Every lonely heart finds their one true love,
And there’s no more goodbye,
And no more not enough,
And there’s no more enemy (no more).
Heaven is a sweet, maple syrup kiss
And a thousand other little things I miss with her gone.
Heaven is the place where she takes my hand
And leads me to You,
And we both run into Your arms.
Oh God, I know, it’s so much more than I can dream.
It’s far beyond anything I can conceive.
So God, You know,
I’m trusting You until I see Heaven in the face of my little girl,
Heaven in the face of my little girl.
I have ashamedly admitted on this blog before how I never longed for heaven the way I long for heaven until my sweet Jason left this earth. Don't get me wrong, I am NOT ready to depart this earth as I have 3 precious children to raise and enjoy, but I don't fear heaven or hold on to this world as tightly as I did prior to July 12, 2008. Steven Curtis Chapman so beautifully described what heaven is to him right now. As he wrote, he knows heaven is so much more than any of us can comprehend. Our understanding of our glorious inheritance can't be fully understood until we see it for ourselves. I think, wait, let me rephrase that...I KNOW our God understands our heart when we long for those that have gone on before us. For He knows our inner most being...better than we know ourselves.

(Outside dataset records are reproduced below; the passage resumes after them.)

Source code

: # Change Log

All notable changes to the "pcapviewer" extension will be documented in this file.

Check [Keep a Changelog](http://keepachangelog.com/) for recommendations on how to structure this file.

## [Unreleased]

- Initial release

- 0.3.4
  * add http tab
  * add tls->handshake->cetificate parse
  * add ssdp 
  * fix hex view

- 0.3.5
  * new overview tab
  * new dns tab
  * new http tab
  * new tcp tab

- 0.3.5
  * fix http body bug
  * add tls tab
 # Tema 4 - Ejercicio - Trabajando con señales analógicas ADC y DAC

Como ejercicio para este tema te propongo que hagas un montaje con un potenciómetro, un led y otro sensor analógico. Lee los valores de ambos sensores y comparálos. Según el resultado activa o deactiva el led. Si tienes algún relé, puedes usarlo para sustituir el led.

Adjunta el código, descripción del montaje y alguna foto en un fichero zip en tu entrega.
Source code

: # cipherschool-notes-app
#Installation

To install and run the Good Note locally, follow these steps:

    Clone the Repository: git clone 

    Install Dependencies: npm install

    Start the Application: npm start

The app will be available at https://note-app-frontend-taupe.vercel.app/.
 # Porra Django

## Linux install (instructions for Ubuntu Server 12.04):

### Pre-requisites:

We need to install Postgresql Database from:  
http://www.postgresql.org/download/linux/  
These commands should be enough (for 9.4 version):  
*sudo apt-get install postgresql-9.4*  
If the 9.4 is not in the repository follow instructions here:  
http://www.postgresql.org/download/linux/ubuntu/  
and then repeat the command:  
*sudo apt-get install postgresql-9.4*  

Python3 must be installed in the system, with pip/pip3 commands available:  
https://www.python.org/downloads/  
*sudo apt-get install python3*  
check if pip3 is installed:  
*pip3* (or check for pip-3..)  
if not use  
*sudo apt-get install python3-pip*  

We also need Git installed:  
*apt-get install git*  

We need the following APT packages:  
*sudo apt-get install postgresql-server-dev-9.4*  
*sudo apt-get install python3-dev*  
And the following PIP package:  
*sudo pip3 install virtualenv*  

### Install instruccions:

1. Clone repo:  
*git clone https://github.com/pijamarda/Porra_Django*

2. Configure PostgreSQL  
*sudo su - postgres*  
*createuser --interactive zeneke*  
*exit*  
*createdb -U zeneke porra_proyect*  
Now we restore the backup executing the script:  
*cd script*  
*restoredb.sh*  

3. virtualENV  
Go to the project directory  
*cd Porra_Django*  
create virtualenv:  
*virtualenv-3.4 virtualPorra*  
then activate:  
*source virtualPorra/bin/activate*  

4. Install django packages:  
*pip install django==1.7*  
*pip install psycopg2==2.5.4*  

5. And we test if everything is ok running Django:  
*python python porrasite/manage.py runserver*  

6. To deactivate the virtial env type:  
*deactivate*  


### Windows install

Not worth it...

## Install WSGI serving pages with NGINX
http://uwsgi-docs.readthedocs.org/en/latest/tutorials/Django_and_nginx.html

For me heaven IS seeing the face of Jesus and bowing down before Him in adoration, but it also is reuniting with Jason. It will also be the opportunity to see that smile of his and feel his giant arms embrace me once more. It will be a chance to see the way he looked at Anna Lea, Jon Brent and Ally so very lovingly. Oh...heaven will be that and SO much more. God, I continue to trust Your plan until Jason takes my hand again and leads me to You. The day will come...a promise I cling to each day. I am ready. Are you?